▶ ABOUT THIS TASK
Your reply should be only the number of lines in the records that contain the word "will".

+++++

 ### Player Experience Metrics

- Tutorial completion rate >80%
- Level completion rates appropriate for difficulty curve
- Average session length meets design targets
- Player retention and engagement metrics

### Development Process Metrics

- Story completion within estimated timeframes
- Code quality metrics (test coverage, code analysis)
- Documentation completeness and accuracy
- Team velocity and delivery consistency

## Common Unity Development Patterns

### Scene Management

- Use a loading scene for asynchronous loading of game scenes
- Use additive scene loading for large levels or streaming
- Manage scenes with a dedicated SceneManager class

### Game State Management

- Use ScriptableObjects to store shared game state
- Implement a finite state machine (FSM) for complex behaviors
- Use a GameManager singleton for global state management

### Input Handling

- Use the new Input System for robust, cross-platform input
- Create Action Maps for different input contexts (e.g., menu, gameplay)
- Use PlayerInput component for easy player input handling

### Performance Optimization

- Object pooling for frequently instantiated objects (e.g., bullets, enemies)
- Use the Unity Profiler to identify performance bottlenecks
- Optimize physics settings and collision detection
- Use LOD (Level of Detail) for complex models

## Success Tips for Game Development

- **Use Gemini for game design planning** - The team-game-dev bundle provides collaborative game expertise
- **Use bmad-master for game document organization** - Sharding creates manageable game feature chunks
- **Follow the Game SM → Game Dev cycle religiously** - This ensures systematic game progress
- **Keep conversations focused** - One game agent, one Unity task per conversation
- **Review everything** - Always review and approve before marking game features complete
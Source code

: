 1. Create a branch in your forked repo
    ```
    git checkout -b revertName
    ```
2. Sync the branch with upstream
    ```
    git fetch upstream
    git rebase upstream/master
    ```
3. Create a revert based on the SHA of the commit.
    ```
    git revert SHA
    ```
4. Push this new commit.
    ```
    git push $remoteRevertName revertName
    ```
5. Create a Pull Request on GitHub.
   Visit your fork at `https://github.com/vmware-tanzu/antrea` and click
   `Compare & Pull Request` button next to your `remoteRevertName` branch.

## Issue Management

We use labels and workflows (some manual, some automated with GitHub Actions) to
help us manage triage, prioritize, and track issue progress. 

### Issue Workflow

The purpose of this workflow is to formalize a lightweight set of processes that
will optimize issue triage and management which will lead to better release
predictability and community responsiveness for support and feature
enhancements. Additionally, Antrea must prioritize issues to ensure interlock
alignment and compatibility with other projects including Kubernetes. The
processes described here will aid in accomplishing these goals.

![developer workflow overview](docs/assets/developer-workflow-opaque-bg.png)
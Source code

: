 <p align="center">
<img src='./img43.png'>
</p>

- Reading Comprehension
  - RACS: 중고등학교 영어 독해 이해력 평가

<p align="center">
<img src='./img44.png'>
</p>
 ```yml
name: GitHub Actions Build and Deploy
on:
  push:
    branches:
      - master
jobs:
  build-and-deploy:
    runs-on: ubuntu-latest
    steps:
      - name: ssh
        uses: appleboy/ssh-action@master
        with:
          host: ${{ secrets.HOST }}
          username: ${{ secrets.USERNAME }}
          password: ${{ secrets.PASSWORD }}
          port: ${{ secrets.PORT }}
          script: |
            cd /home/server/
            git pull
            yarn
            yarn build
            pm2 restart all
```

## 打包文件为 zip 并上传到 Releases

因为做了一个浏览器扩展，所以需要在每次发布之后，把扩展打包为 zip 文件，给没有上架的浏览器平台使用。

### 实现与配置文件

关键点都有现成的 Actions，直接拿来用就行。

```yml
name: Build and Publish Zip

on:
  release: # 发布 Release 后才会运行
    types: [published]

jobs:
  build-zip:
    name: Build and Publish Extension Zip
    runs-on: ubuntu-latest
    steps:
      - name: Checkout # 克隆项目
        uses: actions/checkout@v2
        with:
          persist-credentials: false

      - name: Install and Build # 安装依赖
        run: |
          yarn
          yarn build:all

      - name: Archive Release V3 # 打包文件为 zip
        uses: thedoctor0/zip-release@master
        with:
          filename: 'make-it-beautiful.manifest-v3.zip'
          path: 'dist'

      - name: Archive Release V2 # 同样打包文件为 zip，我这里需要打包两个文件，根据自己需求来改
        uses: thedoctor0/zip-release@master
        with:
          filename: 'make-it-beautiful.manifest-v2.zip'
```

+++++

▶ EXERCISE ANSWER
2